Vine 6 Second Video App for Twitter on Apple Store Shows Pornographic Content

(Image: Vine screenshot)

Last week, Twitter launched a mobile app for Apple products that allows users to share 6-second, real-time video clips (as of this writing, it’s currently number seven in the “free” section of the app store). “Vine” has already been hailed as cool and addictive with loads of potential. But it also has a big problem: It’s being called creepy and has a huge porn issue.

As Vine co-founder Dom Hofmann wrote on the app’s blog, the posts are “about abbreviation — the shortened form of something larger.”

“They’re little windows into the people, settings, ideas and objects that make up your life,” Hofmann wrote. “They’re quirky, and we think that’s part of what makes them so special.”

Those “windows” also include peeks into a seedy side. That problem has become apparent when searching the app and also while watching the equally viral feed on Vinepeek (Vine is the app while Vinepeek is a completely unaffiliated website pulling together content from the app). A quick look Monday morning mostly showed people capturing their daily routines (someone walking their dog, another biking to work, others riding the subway). But users also saw this message (below).

Vine 6 Second Video App for Twitter on Apple Store Shows Pornographic Content

(Image via Business Insider)

That’s what comes up ​sometimes ​after graphic content is uploaded and reported. But not always.

As Business Insider pointed out, a hardcore pornographic clip showed up in Vinepeek’s “Editor’s Picks” reel Monday. It’s worth noting, the editor’s picks might not be hand-selected by a real human being — it might be a program randomly selecting from various feeds.

Still, Vine has been criticized widely the last few days for its pornographic content. The Atlantic Wire reported that it might have taken a little while for the collective Internet to notice the problem, but take note it has.

And the bigger issue is that like Reddit, Instagram and other social sharing websites that have a racier underside, Vine and Vinepeek can lead users to pornography, whether they intend to find it or not. Users don’t even have to type more nefarious keywords like “porn” or “nude” to turn up X-rated results.

We downloaded the app and tested the innocent keywords like “girls” (we tried to put ourselves in the position of a teen or child who had downloaded the app). It didn’t take long (two seconds of scrolling) to come across eye-popping content. One video featured a girl dressing for her day, but with “nude” detail. While the woman covers up her sensitive areas, it doesn’t leave much for the imagination. It also includes the tag “nude”, which not surprisingly quickly leads to much more graphic content (especially since many of the “nude” videos include the tag “porn”).

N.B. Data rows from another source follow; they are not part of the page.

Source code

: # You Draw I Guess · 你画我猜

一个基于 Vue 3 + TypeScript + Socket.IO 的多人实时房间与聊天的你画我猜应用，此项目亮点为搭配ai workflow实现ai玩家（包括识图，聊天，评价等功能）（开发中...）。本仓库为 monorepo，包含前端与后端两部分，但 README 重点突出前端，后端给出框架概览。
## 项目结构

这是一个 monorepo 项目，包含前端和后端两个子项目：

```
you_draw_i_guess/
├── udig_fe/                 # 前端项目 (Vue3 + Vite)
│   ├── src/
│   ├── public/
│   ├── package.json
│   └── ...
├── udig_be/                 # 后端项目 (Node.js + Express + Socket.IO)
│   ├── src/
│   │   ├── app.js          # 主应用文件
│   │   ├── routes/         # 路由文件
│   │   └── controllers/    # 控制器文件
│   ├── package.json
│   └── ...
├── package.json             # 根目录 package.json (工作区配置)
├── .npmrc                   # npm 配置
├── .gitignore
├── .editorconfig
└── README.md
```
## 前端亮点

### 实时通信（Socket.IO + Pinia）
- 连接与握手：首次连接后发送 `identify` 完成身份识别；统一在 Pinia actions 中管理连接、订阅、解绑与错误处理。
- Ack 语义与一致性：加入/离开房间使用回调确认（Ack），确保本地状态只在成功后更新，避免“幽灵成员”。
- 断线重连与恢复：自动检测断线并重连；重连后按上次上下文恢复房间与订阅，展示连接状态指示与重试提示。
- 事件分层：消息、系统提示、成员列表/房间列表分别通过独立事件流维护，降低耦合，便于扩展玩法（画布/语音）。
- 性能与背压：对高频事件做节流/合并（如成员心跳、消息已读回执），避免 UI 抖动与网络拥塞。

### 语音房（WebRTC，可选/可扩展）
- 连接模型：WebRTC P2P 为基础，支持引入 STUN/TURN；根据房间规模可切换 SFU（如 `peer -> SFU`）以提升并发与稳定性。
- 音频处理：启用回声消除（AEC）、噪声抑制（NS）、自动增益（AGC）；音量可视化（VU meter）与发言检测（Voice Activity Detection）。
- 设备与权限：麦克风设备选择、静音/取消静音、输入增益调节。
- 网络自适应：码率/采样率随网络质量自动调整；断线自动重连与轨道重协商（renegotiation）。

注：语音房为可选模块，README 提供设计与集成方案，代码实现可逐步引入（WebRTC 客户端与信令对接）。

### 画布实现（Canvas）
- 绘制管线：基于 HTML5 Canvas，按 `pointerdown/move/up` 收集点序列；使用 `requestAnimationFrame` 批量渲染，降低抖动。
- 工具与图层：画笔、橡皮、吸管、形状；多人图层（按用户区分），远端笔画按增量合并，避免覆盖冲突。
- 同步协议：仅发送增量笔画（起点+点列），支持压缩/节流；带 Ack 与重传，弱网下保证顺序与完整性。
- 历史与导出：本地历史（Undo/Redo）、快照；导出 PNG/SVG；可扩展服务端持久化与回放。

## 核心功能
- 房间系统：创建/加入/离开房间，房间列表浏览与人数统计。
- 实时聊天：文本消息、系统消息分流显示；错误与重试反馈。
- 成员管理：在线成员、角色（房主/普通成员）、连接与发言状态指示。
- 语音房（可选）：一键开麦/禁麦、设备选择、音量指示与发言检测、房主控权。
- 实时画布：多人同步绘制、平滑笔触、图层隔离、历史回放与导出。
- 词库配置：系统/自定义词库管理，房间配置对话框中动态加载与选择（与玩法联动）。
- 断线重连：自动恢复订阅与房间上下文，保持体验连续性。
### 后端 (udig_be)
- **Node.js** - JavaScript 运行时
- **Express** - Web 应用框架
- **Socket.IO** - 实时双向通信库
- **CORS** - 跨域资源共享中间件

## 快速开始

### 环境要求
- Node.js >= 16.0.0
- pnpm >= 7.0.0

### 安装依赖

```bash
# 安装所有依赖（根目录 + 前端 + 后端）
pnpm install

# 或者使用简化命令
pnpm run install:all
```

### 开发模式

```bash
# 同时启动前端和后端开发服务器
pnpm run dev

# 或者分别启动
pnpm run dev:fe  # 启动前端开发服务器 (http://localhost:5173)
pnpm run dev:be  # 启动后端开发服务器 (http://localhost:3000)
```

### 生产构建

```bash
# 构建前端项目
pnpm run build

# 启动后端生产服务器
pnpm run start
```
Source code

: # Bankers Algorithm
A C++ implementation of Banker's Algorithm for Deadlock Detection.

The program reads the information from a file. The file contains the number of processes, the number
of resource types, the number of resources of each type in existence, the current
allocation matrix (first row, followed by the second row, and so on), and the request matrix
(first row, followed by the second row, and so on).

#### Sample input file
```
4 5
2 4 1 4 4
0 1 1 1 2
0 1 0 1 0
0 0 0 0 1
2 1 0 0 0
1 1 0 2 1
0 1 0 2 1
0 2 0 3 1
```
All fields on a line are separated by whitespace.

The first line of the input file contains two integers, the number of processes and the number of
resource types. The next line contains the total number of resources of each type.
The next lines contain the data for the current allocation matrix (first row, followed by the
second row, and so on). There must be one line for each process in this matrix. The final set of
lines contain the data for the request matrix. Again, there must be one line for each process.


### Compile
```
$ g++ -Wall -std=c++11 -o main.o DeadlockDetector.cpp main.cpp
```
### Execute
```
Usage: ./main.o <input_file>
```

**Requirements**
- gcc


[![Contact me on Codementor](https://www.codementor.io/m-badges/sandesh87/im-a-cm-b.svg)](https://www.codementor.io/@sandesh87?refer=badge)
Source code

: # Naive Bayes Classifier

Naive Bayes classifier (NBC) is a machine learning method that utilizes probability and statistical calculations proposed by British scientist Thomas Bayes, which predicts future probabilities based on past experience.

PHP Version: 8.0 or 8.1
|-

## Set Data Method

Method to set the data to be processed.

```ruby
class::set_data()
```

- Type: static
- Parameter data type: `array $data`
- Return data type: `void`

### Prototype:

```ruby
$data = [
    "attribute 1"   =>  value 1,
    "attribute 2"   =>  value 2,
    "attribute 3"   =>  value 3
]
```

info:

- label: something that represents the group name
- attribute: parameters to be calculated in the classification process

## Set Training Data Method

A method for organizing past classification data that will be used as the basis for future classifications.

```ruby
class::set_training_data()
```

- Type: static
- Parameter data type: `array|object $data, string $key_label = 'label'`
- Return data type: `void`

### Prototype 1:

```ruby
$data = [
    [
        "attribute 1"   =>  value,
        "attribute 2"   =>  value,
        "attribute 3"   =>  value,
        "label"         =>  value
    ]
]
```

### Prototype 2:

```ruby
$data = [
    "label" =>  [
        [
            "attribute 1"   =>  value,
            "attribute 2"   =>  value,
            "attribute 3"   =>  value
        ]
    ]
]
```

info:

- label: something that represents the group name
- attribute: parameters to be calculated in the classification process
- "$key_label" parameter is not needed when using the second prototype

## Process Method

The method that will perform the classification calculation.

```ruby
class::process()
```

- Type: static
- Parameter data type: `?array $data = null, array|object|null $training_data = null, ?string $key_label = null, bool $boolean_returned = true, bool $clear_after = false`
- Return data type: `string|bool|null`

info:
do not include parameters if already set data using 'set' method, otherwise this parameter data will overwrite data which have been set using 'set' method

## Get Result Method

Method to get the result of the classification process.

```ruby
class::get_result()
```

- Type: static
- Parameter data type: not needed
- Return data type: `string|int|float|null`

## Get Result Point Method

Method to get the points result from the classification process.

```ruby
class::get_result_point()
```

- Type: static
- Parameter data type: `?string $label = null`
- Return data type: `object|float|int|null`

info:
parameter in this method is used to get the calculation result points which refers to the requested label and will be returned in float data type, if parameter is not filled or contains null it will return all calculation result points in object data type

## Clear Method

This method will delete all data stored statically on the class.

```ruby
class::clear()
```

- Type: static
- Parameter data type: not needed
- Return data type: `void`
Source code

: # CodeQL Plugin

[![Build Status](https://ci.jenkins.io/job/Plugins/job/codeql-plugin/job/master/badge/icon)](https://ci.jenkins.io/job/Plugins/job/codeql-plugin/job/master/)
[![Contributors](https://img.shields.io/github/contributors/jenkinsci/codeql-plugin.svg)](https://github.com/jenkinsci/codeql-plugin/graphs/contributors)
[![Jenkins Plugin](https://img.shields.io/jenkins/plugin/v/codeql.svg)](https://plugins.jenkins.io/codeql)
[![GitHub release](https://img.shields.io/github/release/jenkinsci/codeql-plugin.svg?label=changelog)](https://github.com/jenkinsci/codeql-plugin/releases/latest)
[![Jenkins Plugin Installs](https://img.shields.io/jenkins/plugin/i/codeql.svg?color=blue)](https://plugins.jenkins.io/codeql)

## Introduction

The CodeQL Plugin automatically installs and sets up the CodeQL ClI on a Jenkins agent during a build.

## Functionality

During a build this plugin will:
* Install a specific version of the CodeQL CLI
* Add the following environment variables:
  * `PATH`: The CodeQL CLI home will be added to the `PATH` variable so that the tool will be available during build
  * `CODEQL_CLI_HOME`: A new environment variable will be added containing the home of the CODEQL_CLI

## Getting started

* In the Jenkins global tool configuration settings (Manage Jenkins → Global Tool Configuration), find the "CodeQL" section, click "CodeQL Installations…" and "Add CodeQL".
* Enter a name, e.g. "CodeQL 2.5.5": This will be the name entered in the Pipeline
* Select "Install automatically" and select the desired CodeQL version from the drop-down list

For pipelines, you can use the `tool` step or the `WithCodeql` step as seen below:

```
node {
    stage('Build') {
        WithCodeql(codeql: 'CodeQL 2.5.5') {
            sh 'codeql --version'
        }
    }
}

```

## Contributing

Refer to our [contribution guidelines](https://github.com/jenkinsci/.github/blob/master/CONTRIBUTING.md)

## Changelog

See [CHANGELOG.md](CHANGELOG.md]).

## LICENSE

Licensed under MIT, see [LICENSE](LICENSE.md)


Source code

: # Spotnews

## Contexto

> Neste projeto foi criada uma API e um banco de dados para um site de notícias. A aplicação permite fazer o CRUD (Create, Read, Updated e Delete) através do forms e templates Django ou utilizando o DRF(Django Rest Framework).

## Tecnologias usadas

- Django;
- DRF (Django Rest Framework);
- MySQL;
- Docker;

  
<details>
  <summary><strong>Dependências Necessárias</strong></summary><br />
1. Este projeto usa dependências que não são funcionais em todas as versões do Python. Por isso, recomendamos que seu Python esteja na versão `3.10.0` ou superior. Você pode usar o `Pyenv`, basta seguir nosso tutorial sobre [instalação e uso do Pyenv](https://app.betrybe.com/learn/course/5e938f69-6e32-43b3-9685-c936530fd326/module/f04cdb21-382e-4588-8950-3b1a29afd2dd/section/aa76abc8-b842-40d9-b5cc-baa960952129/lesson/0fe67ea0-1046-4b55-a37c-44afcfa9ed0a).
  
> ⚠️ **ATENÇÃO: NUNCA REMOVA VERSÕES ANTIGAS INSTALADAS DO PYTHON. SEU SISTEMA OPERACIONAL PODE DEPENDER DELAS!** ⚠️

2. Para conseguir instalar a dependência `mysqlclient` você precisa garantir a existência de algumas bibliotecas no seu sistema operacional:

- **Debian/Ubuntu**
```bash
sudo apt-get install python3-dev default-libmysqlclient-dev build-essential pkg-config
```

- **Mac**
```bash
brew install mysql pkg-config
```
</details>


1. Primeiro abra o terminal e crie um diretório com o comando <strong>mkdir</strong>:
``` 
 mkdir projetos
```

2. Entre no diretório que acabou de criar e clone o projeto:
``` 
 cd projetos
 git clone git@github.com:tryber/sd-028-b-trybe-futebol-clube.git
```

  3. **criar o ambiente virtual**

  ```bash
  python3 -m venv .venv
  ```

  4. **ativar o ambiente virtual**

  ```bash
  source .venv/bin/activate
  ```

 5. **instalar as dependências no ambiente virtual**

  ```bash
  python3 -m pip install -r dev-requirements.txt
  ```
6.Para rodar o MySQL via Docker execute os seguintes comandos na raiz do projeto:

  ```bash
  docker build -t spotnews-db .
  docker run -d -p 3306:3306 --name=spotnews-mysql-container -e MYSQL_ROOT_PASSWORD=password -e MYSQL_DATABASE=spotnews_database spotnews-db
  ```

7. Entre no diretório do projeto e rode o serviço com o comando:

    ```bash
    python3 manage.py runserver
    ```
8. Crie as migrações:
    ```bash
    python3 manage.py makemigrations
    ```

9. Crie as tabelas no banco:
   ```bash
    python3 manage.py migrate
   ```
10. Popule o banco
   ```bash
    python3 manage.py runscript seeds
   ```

Vine 6 Second Video App for Twitter on Apple Store Shows Pornographic Content

This blurred screenshot shows the first video that shows up for the search “girl” using the Vine app. (Image: Vine screenshot/Jon Seidl)

To be fair, the home page of the Vinepeek site partially warns that videos like those above could pop up. In bold text it reads:  This stream is coming straight from Vine and is unmoderated. You have been warned! :)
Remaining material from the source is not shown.